劉婉菁站在農田旁,不明所以的看著玉巧嫣一逕忙著,連臉上沾了泥土都顧不得擦掉。
「公主,你在看什麼?那丫頭有什麼好看的?」秋香看主人在這裡已經觀察半天了,不知她心裡到底在想什麼。
「真奇怪。」劉婉菁低低的說著,像在跟秋香說話,也像在自言自語。
「奇怪什麼?」
「為什麼她能這麼自在的在田里待上一整天,就連身上弄得都是泥土,也毫不在乎呢?」她瞧了半天,只見玉巧嫣完全沒發現她的來到,她一心全在那些嫩綠的秧苗上。
「哼!」秋香輕哼一聲,不屑道:「想也知道,那個野丫頭八成是鄉下長大的,才會對田里的事這麼熟。像這種沒教養的丫頭,也只有這點有用了。」
「秋香,不許胡說!」輕斥一聲,劉婉菁再問一句:「你不覺得巧嫣姊姊很美嗎?」美得讓她都不禁自慚形穢起來。
「有什麼美的?那丫頭別說打扮,就連注意一下整潔都沒有,整天髒兮兮的跟個泥人沒兩樣,我可瞧不出她有哪點美的。」秋香恨恨的瞪著玉巧嫣。
她當然知道玉巧嫣美,如果她不要那麼美,她還不至於那麼討厭她,偏偏那個病丫頭美得讓人心生自卑,讓人打心底恨起她的絕美來。

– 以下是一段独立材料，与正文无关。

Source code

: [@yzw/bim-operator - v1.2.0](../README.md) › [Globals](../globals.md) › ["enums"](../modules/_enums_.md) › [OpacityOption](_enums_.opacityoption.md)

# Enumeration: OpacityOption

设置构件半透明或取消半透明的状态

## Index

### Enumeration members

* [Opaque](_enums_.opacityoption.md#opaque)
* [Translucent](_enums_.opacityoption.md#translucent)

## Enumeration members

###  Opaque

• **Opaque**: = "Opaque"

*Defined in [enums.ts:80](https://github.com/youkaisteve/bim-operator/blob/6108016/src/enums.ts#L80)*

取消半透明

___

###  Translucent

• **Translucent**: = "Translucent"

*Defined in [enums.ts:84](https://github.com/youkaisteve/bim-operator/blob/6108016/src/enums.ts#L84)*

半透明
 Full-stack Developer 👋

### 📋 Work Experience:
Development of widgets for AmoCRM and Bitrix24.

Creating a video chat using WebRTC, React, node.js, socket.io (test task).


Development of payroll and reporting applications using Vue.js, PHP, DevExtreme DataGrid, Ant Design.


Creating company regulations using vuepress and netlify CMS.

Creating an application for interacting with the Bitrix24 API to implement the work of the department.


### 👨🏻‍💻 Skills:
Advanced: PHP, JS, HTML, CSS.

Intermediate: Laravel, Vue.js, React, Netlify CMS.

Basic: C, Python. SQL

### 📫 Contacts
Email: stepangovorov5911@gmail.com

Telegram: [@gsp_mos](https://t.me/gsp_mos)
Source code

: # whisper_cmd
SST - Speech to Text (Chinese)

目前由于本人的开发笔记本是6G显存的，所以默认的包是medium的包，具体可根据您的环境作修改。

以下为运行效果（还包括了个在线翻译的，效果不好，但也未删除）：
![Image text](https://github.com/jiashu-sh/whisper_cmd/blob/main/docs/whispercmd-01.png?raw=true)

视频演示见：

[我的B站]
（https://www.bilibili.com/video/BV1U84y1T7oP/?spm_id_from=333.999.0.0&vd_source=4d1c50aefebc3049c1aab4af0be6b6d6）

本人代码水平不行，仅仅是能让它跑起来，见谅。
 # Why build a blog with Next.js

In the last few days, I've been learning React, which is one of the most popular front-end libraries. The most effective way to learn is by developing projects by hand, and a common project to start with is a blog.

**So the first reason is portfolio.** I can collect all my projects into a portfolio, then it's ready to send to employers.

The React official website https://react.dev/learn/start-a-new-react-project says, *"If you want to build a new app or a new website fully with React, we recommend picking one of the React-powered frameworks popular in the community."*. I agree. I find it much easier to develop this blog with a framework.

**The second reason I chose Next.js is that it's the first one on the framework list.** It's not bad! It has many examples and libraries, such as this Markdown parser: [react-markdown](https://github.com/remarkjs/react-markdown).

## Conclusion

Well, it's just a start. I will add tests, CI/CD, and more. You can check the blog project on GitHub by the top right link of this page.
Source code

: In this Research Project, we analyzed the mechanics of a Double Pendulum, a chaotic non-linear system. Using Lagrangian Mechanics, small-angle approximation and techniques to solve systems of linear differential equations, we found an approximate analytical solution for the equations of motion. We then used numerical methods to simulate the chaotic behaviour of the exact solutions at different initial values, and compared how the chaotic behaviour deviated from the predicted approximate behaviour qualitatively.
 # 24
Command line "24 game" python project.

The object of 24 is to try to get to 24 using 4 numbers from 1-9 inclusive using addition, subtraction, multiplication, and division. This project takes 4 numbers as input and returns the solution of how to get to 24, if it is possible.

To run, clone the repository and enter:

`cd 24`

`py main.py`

不解的望著秋香,劉婉菁微皺起眉頭,雖覺她的態度有些不對,但礙於在眾人面前,她也不想讓這個貼身丫鬟難堪。
「巧嫣姊姊。」再也忍不住心裡疑惑,劉婉菁輕喚了聲。聽到有人喚自己的名字,玉巧嫣有些疑惑的回頭,「公主,方才是你在我嗎?」
「是。」劉婉菁輕柔的笑問:「我只是想問姊姊在做什麼呢?」
玉巧嫣望著眼前高雅端麗的女子,她是當今公主,金枝玉葉的身份,為什麼這麼稱呼她?「我怎麼擔得起公主這一聲姊姊呢?」
她心無城府,會這麼問純屬好奇,只是聽在劉婉菁的耳中,卻成了一種變相的拒絕。
劉婉菁以為自己的心事被地發現,心中霎時羞愧無比;她是曾想過與玉巧嫣共事一夫,這才以姊妹相稱。